Look through the records, and wherever the string "GiamarchiBook" turns up, copy out that line.

• • • •

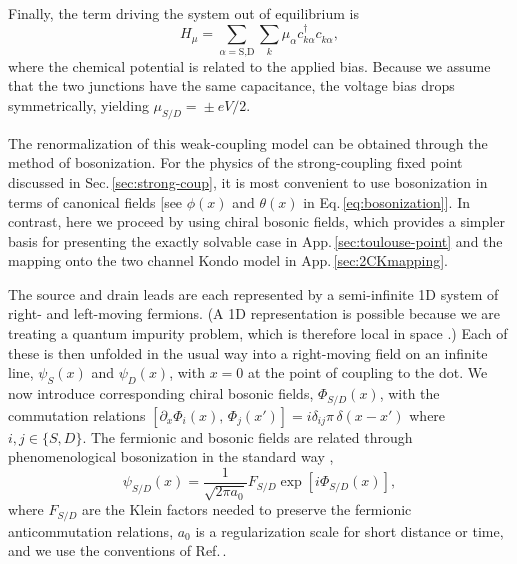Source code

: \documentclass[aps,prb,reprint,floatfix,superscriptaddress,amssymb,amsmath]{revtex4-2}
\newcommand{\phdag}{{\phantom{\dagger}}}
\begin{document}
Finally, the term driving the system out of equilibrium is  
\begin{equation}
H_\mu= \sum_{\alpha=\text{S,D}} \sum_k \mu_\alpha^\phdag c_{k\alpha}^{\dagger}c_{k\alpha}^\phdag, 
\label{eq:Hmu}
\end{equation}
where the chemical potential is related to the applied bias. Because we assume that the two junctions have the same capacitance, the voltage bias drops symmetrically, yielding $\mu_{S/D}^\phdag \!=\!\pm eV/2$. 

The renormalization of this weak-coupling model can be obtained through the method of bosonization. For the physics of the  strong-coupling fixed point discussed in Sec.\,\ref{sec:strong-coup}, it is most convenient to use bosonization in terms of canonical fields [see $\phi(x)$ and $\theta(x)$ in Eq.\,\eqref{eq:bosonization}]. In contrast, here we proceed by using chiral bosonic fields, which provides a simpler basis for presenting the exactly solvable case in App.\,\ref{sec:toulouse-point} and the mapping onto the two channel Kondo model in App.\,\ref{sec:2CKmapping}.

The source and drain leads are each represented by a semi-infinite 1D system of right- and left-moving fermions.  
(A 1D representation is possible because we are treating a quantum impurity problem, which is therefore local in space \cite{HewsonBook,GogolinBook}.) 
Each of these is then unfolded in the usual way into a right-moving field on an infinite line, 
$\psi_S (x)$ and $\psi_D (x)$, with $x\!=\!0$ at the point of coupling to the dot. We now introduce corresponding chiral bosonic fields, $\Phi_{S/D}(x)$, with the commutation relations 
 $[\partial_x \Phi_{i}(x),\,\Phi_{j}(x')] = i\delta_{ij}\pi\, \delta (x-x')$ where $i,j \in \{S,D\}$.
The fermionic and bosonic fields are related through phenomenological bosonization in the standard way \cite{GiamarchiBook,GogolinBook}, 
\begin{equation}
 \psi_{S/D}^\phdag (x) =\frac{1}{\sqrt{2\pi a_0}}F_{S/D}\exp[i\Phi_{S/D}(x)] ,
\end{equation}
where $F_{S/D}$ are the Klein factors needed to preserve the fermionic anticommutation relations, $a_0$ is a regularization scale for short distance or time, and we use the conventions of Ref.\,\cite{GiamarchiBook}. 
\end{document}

• • • •

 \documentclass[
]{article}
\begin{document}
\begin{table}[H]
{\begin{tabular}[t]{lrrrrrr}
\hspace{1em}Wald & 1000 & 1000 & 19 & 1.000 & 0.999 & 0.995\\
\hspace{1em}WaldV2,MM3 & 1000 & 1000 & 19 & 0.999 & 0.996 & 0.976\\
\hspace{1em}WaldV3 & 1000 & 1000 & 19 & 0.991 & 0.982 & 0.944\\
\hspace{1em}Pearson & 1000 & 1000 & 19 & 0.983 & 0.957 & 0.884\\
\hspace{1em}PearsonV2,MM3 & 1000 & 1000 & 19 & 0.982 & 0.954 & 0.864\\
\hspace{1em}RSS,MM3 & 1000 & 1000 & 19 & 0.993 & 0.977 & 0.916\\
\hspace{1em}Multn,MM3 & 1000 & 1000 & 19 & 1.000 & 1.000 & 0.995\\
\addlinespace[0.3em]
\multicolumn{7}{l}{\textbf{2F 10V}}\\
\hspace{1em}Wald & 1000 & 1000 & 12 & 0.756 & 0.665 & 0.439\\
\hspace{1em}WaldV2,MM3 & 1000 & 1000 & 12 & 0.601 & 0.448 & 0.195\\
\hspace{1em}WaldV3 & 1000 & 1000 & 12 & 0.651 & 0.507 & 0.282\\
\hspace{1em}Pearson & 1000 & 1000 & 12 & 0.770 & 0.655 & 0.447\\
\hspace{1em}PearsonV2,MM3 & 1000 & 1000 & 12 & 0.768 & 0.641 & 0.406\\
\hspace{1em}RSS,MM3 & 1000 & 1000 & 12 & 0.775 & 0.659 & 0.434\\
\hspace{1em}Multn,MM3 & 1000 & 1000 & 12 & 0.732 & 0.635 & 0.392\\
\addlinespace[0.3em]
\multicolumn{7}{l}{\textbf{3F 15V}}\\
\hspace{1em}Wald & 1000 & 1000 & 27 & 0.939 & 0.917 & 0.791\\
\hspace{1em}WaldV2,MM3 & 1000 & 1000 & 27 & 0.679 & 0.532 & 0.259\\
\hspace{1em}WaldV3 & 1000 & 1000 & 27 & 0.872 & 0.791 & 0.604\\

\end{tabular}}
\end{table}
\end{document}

• • • •

**Final answer**
The fermionic and bosonic fields are related through phenomenological bosonization in the standard way \cite{GiamarchiBook,GogolinBook}, 
where $F_{S/D}$ are the Klein factors needed to preserve the fermionic anticommutation relations, $a_0$ is a regularization scale for short distance or time, and we use the conventions of Ref.\,\cite{GiamarchiBook}. 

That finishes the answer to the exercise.